It got me to thinking: Who am I really, and how has my mind changed? So, with all due apologies, I'm gonna wax a bit introspective with you this morning.
To begin with, I'm not a prophet or the son of a prophet. I even work for a non-profit organization. (Dumb joke.) The risk in being a prophet is too great. In the Old Testament, if you slipped up, you were stoned.
What I am is a recovering drug addict. My drugs were wealth, status, and happiness. But a few years ago God began to do a work of grace in my life. He led me to get out of the ownership business and into the stewardship business. I discovered that one's wants can be satisfied either by producing much or desiring little. I also discovered that the love of the Body of Christ is the most powerful weapon God has to change society.

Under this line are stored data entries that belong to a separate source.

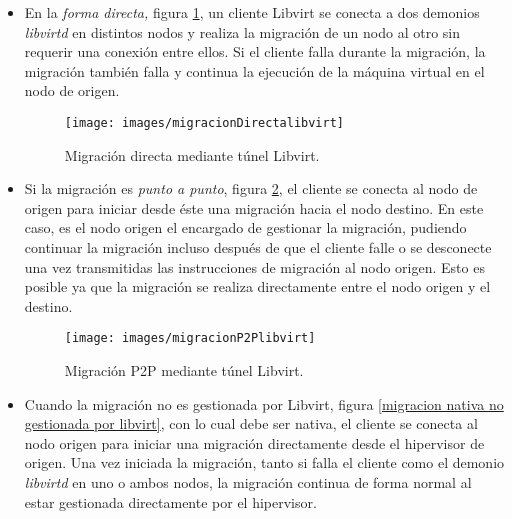 \documentclass[spanisheDIVcalc,twoside,parskip-,pointlessnumbers,final]{scrbook}
\begin{document}
\begin{itemize}
\item En la \emph{forma directa, }figura \ref{migracion directa mediante tunel},
un cliente Libvirt se conecta a dos demonios \emph{libvirtd} en distintos
nodos y realiza la migración de un nodo al otro sin requerir una conexión
entre ellos. Si el cliente falla durante la migración, la migración
también falla y continua la ejecución de la máquina virtual en el
nodo de origen. 


\begin{figure}[htpb]
\begin{centering}
\texttt{[image: images/migracionDirectalibvirt]}
\par\end{centering}

\caption{Migración directa mediante túnel Libvirt.}
\label{migracion directa mediante tunel}

\end{figure}


\item Si la migración es \emph{punto a punto}, figura \ref{migracion p2p mediante tunel},
el cliente se conecta al nodo de origen para iniciar desde éste una
migración hacia el nodo destino. En este caso, es el nodo origen el
encargado de gestionar la migración, pudiendo continuar la migración
incluso después de que el cliente falle o se desconecte una vez transmitidas
las instrucciones de migración al nodo origen. Esto es posible ya
que la migración se realiza directamente entre el nodo origen y el
destino.


\begin{figure}[htpb]
\begin{centering}
\texttt{[image: images/migracionP2Plibvirt]}
\par\end{centering}

\caption{Migración P2P mediante túnel Libvirt.}
\label{migracion p2p mediante tunel}

\end{figure}


\item Cuando la migración no es gestionada por Libvirt, figura \ref{migracion nativa no gestionada por libvirt},
con lo cual debe ser nativa, el cliente se conecta al nodo origen
para iniciar una migración directamente desde el hipervisor de origen.
Una vez iniciada la migración, tanto si falla el cliente como el demonio
\emph{libvirtd} en uno o ambos nodos, la migración continua de forma
normal al estar gestionada directamente por el hipervisor.



\end{itemize}
\end{document}
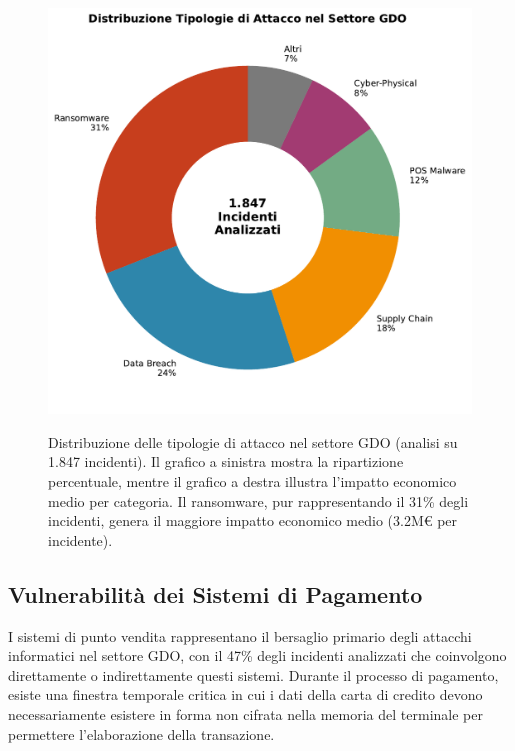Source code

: \begin{figure}[htbp]
\centering
\includegraphics[width=\textwidth]{thesis_figures/cap2/fig_2_2_attack_types.pdf}
\caption{Distribuzione delle tipologie di attacco nel settore GDO (analisi su 1.847 incidenti). Il grafico a sinistra mostra la ripartizione percentuale, mentre il grafico a destra illustra l'impatto economico medio per categoria. Il ransomware, pur rappresentando il 31\% degli incidenti, genera il maggiore impatto economico medio (3.2M€ per incidente).}\autocite{CPR2025}
\label{fig:attack_types}
\end{figure}

\subsection{\texorpdfstring{\textbf{Vulnerabilità dei Sistemi di Pagamento}}{2.3.1 - Vulnerabilità dei Sistemi di Pagamento}}

I sistemi di punto vendita rappresentano il bersaglio primario degli attacchi informatici nel settore GDO, con il 47\% degli incidenti analizzati che coinvolgono direttamente o indirettamente questi sistemi. Durante il processo di pagamento, esiste una finestra temporale critica in cui i dati della carta di credito devono necessariamente esistere in forma non cifrata nella memoria del terminale per permettere l'elaborazione della transazione.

I used to be involved in politics. I used to think we could win the culture war by our political movements. Then I began to read the Gospels. In them I encountered someone who took upon Himself the miserable condition of a lowly human being, not the life of a successful CEO but that of a pauper. He descended to the bottom of the abyss, and then called upon His followers to do the same. He showed us that the way of God is the way of suffering and sacrifice.
I have no problem with politics, but it's not the kingdom. Scripture says that because God loves us we are now to go out and tell other men and women and love them in turn. It is this kingdom, and its King, that now give meaning to my life. Of course, I am also a husband, a father, a professor, an author, a farmer; like everyone else, I have certain ephemeral duties. I acknowledge my responsibility for failing to live up to the highest standards in each of these arenas of life. Entering the narrow gate, I find there is just enough room for my weak and naked soul. Thank God for His mercy!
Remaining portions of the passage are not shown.